Wednesday, December 19, 2012

Thanks to my dear friend, Elaine.

I had to cancel our Tuesday swimming and lunch date because I've come down with this miserable cold....haven't had one for ages and had forgotten what it's like.  This is worse than usual...more like a "Jim" cold...but I can't blame him although he often blames me for colds even though I hadn't had one.  He insists I'm a "carrier" like Typhoid Mary.  Ah well...what are wives for?

It really brightened my day when Elaine dropped by with this card.  Before I opened it,  I commented, "I wonder if there is a cat in it?"  Elaine replied, "Now, why would you think that?"  I think Elaine has bought every cat card in the city and has holds on any new ones coming in!

Thank you, dear friend.

 Looks a little like our old Max...



Tuesday, December 18, 2012

True spirit of Christmas

Since I have my blog I find I don't really use Facebook much for posting but I do enjoy postings from others.

Friends of Bronwen's made this little video which I just loved.

http://youtu.be/2Q-Ti9PSuMU

And Kate posted this at about the same time:
Something to keep in mind during the final week before Christmas, courtesy of an excellent letter to the editor in The Globe and Mail: "The opposite of scarcity isn't abundance - it's enough.
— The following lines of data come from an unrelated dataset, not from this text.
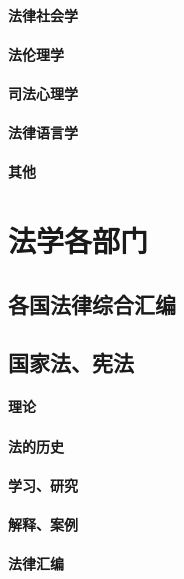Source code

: \documentclass[UTF8]{../ApplicationUniverse}
\begin{document}
        \subsubsection{法律社会学}
        \subsubsection{法伦理学}
        \subsubsection{司法心理学}
        \subsubsection{法律语言学}
        \subsubsection{其他}





\chapter{法学各部门}
\section{各国法律综合汇编}
\section{国家法、宪法}
        \subsubsection{理论}
        \subsubsection{法的历史}
        \subsubsection{学习、研究}
        \subsubsection{解释、案例}
        \subsubsection{法律汇编}
\end{document}
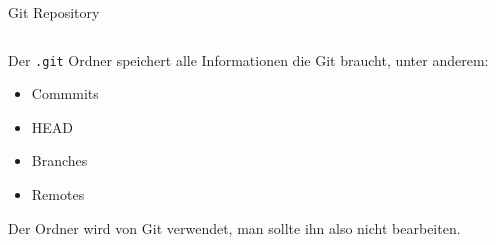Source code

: \documentclass{setbeamer}
\newenvironment{mydirtree}[1][]{
    \begin{tikzpicture}[
        grow via three points = {one child at (0.3,-0.7) and two children at (0.3,-0.7) and (0.3,-1.3)},
        edge from parent path = {(\tikzparentnode.south) circle |- (\tikzchildnode.west)},
        every node/.style = {anchor=west},
        #1
    ]
}{
    \end{tikzpicture}
}
\begin{document}
\begin{frame}[fragile,t]{Git Repository}
    \begin{columns}[c]
        \begin{column}{0.5\textwidth}
        \end{column}

        \begin{column}{0.5\textwidth}
        \end{column}
    \end{columns}

    \vspace{3mm}
    Der \verb|.git| Ordner speichert alle Informationen die Git braucht, unter anderem:
    \begin{itemize}
        \item Commmits
        \item HEAD
        \item Branches
        \item Remotes
    \end{itemize}

    \vspace{3mm}
    Der Ordner wird von Git verwendet, man sollte ihn also nicht bearbeiten.
\end{frame}
\end{document}

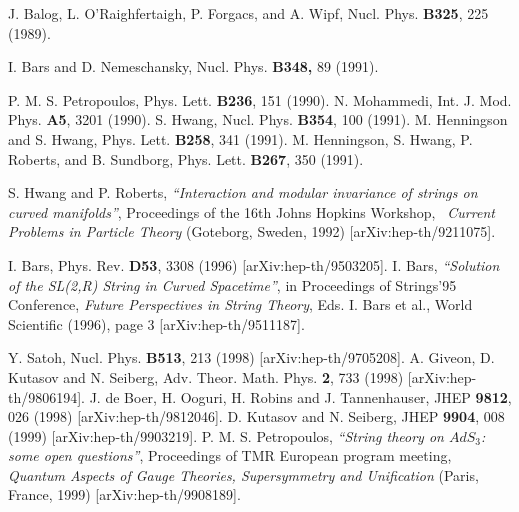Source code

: \documentclass[a4paper,12pt]{article}
\begin{document}
\begin{thebibliography}{99}
  J. Balog, L. O'Raighfertaigh, P. Forgacs, and A. Wipf, Nucl.
Phys. \textbf{B325}, 225 (1989).

  I. Bars and D. Nemeschansky, Nucl. Phys. \textbf{B348,} 89
(1991).

  P. M. S. Petropoulos, Phys. Lett. \textbf{B236}, 151
(1990). \newline
N. Mohammedi, Int. J. Mod. Phys. \textbf{A5}, 3201 (1990). \newline
S. Hwang, Nucl. Phys. \textbf{B354}, 100 (1991). \newline
M. Henningson and S. Hwang, Phys. Lett. \textbf{B258}, 341 (1991). \newline
M. Henningson, S. Hwang, P. Roberts, and B. Sundborg, Phys. Lett. \textbf{%
B267}, 350 (1991).

  S. Hwang and P. Roberts, \textit{``Interaction and
modular invariance of strings on curved manifolds''}, Proceedings of the
16th Johns Hopkins Workshop, \textit{\ Current Problems in Particle Theory}
(Goteborg, Sweden, 1992) [arXiv:hep-th/9211075].

  I. Bars, Phys. Rev. \textbf{D53}, 3308 (1996)
[arXiv:hep-th/9503205]. \newline
I. Bars, \textit{``Solution of the SL(2,R) String in Curved Spacetime''}, in
Proceedings of Strings'95 Conference, \textit{Future Perspectives in String
Theory}, Eds. I. Bars et al., World Scientific (1996), page 3
[arXiv:hep-th/9511187].

  Y. Satoh, Nucl. Phys. \textbf{B513}, 213 (1998)
[arXiv:hep-th/9705208]. \newline
A. Giveon, D. Kutasov and N. Seiberg,
Adv. Theor. Math. Phys. \textbf{2}, 733 (1998) [arXiv:hep-th/9806194].
\newline
J. de Boer, H. Ooguri, H. Robins and J. Tannenhauser,
JHEP \textbf{9812}, 026 (1998) [arXiv:hep-th/9812046]. \newline
D. Kutasov and N. Seiberg, %
JHEP \textbf{9904}, 008 (1999) [arXiv:hep-th/9903219]. \newline
P. M. S. Petropoulos, \textit{``String theory on $AdS_{3}$: some open
questions''}, Proceedings of TMR European program meeting, \textit{Quantum
Aspects of Gauge Theories, Supersymmetry and Unification} (Paris, France,
1999) [arXiv:hep-th/9908189].


\end{thebibliography}
\end{document}

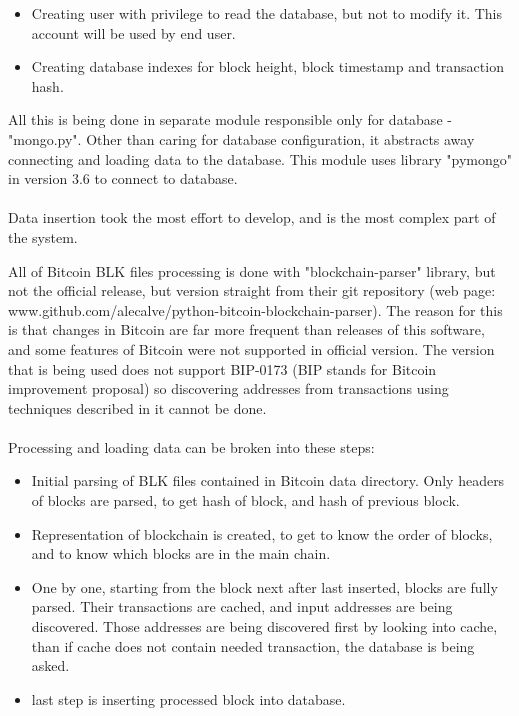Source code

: \documentclass[12pt, en, eng, oneside]{mgr}
\begin{document}
\begin{itemize}
\item
Creating user with privilege to read the database, but not to modify it. This account will be used by end user.
\item
Creating database indexes for block height, block timestamp and transaction hash.
\end{itemize}

All this is being done in separate module responsible only for database - "mongo.py". Other than caring for database configuration, it abstracts away connecting and loading data to the database. This module uses library "pymongo" in version 3.6 to connect to database.
\\
\\  
Data insertion took the most effort to develop, and is the most complex part of the system.

All of Bitcoin BLK files processing is done with "blockchain-parser" library, but not the official release, but version straight from their git repository (web page: www.github.com/alecalve/python-bitcoin-blockchain-parser). The reason for this is that changes in Bitcoin are far more frequent than releases of this software, and some features of Bitcoin were not supported in official version. The version that is being used does not support BIP-0173 (BIP stands for Bitcoin improvement proposal) so discovering addresses from transactions using techniques described in it cannot be done. 
\\
\\
Processing and loading data can be broken into these steps:
\begin{itemize}
\item
Initial parsing of BLK files contained in Bitcoin data directory. Only headers of blocks are parsed, to get hash of block, and hash of previous block.
\item
Representation of blockchain is created, to get to know the order of blocks, and to know which blocks are in the main chain.
\item
One by one, starting from the block next after last inserted, blocks are fully parsed. Their transactions are cached, and input addresses are being discovered. Those addresses are being discovered first by looking into cache, than if cache does not contain needed transaction, the database is being asked.
\item
last step is inserting processed block into database.
\end{itemize}
\end{document}
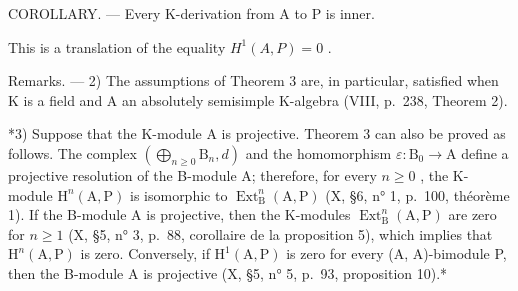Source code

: COROLLARY. --- Every K-derivation from A to P is inner.

This is a translation of the equality \(H^{1}(A,P)=0\) .

Remarks. --- 2) The assumptions of Theorem 3 are, in particular, satisfied when K is a field and A an absolutely semisimple K-algebra (VIII, p.~238, Theorem 2).

*3) Suppose that the K-module A is projective. Theorem 3 can also be proved as follows. The complex \((\bigoplus_{n\geqslant 0}\mathrm{B}_n,d)\) and the homomorphism \(\varepsilon :\mathrm{B}_0\to \mathrm{A}\) define a projective resolution of the B-module A; therefore, for every \(n\geqslant 0\) , the K-module \(\mathrm{H}^n (\mathrm{A},\mathrm{P})\) is isomorphic to \(\operatorname {Ext}_{\mathrm{B}}^{n}(\mathrm{A},\mathrm{P})\) (X, §6, n° 1, p.~100, théorème 1). If the B-module A is projective, then the K-modules \(\operatorname {Ext}_{\mathrm{B}}^{n}(\mathrm{A},\mathrm{P})\) are zero for \(n\geqslant 1\) (X, §5, n° 3, p.~88, corollaire de la proposition 5), which implies that \(\mathrm{H}^n (\mathrm{A},\mathrm{P})\) is zero. Conversely, if \(\mathrm{H}^1 (\mathrm{A},\mathrm{P})\) is zero for every (A, A)-bimodule P, then the B-module A is projective (X, §5, n° 5, p.~93, proposition 10).*

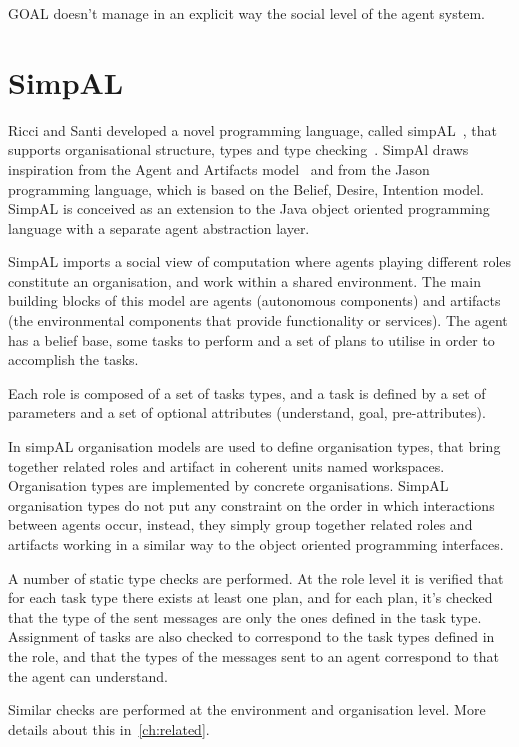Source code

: \documentclass[a4paper,12pt,oneside,fleqn]{book} %
\begin{document}
GOAL doesn't manage in an explicit way the social level of the agent system.

\section{SimpAL} %
Ricci  and Santi developed a novel programming language, called
simpAL~\cite{DBLP:conf/oopsla/RicciS11,DBLP:conf/oopsla/RicciS12}, that
supports organisational structure, types and type
checking~\cite{DBLP:conf/promas/RicciS12}. SimpAl draws inspiration from
the Agent and Artifacts model~\cite{DBLP:conf/atal/RicciVO07} and from the
Jason programming language, which is based on the Belief, Desire, Intention
model. SimpAL is conceived as an extension to the Java object oriented
programming language with a separate agent abstraction layer.

SimpAL imports a social view of computation where agents playing different
roles constitute an organisation, and work within a shared environment. The
main building blocks of this model are agents (autonomous components) and
artifacts (the environmental components that provide functionality or
services). The agent has a belief base, some tasks to perform and a set of
plans to utilise in order to accomplish the tasks.

Each role is composed of a set of tasks types, and a task is defined by a
set of parameters and a set of optional attributes (understand, goal,
pre-attributes).

In simpAL organisation models are used to define organisation types, that
bring together related roles and artifact in coherent units named
workspaces. Organisation types are implemented by concrete organisations.
SimpAL organisation types do not put any constraint on the order in which
interactions between agents occur, instead, they simply group together
related roles and artifacts working in a similar way to the object oriented
programming interfaces.

A number of static type checks are performed. At the role level it is
verified that for each task type there exists at least one plan, and for
each plan, it's checked that the type of the sent messages are only the ones
defined in the task type. Assignment of tasks are also checked to
correspond to the task types defined in the role, and that the types of
the messages sent to an agent correspond to that the agent can understand.

Similar checks are performed at the environment and organisation level.
More details about this in~\autoref{ch:related}.
\end{document}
Our material possessions add to our happiness when we learn to appreciate what we have; they add to our suffering when we aways want more than we have."
 

Tis the season for mysteries





Two more mysteries by Louise Penny....both very good.  I think now I only have The Murder Stone and her latest in hardback left.  I think I'll give mysteries a bit of a rest....very very intrigued by Hemmingway at the moment since I'm in the middle of The Paris Wife.





Monday, December 17, 2012

In Our Time podcasts with Melvyn Bragg



In Our Time With Melvyn Bragg

This is for you radio lovers out there.   I've never really been into listening to the radio in real time but I love the idea of podcasts.  This series is amazing and you can download them and listen at any time.  They run about 45 minutes which is just about right.  Lots of great guests and Bragg is a wonderful moderator.  We listened to a very lively discussion last night called "Sensibility" which focused a lot on "Sense and Sensibility" by Austen.

http://www.bbc.co.uk/podcasts/series/iot

Sunday, December 16, 2012

What lost is found....

I was really thrilled to come across my bag with our maps in it.  I had given it up for lost in the shuffle.  No big deal to buy another map but lots of sentimental value since these were the maps we used to travel around with.  And thanks to Elaine I have at least local maps of Bandol and Carqueiranne.   When they were with us in France she is the one who had the suggestion of picking up local maps at the tourist bureau.  I suppose I have a few more around somewhere or other for other places but usually we have a guidebook and use that.  They do make great souvenirs and perhaps the ones I have are even more special just because I don't have them from all the places we've been.





 X marks the Hotel Splendid where we always stayed in Bandol.


X on the water marks our apartment on the port where we stayed in 2002 & 2003 and where we hosted Maureen and Roland.
X a little further in marks our wonderful villa where we stayed in 2005 and hosted Don and Elaine and Susan and Alan.